[Opening Data section]

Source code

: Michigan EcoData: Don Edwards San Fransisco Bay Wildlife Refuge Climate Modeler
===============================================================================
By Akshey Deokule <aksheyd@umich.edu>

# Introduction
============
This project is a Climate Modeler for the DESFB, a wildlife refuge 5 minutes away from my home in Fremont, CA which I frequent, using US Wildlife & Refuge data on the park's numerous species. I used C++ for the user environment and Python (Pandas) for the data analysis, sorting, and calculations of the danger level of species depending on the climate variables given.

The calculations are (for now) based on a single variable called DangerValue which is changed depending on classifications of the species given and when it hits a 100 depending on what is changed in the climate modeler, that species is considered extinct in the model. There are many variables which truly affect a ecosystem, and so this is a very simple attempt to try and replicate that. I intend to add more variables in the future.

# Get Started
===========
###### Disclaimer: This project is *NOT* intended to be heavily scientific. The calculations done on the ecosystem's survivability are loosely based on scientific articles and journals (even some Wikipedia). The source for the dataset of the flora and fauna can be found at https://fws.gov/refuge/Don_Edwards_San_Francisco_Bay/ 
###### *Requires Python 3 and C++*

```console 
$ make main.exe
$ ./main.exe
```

[Closing Data section]

Assigned task
Send back the lines of the records word for word, from the very first through the line containing "This project is a".

Task solution
Source code

: Michigan EcoData: Don Edwards San Fransisco Bay Wildlife Refuge Climate Modeler
===============================================================================
By Akshey Deokule <aksheyd@umich.edu>

# Introduction
============
This project is a Climate Modeler for the DESFB, a wildlife refuge 5 minutes away from my home in Fremont, CA which I frequent, using US Wildlife & Refuge data on the park's numerous species. I used C++ for the user environment and Python (Pandas) for the data analysis, sorting, and calculations of the danger level of species depending on the climate variables given.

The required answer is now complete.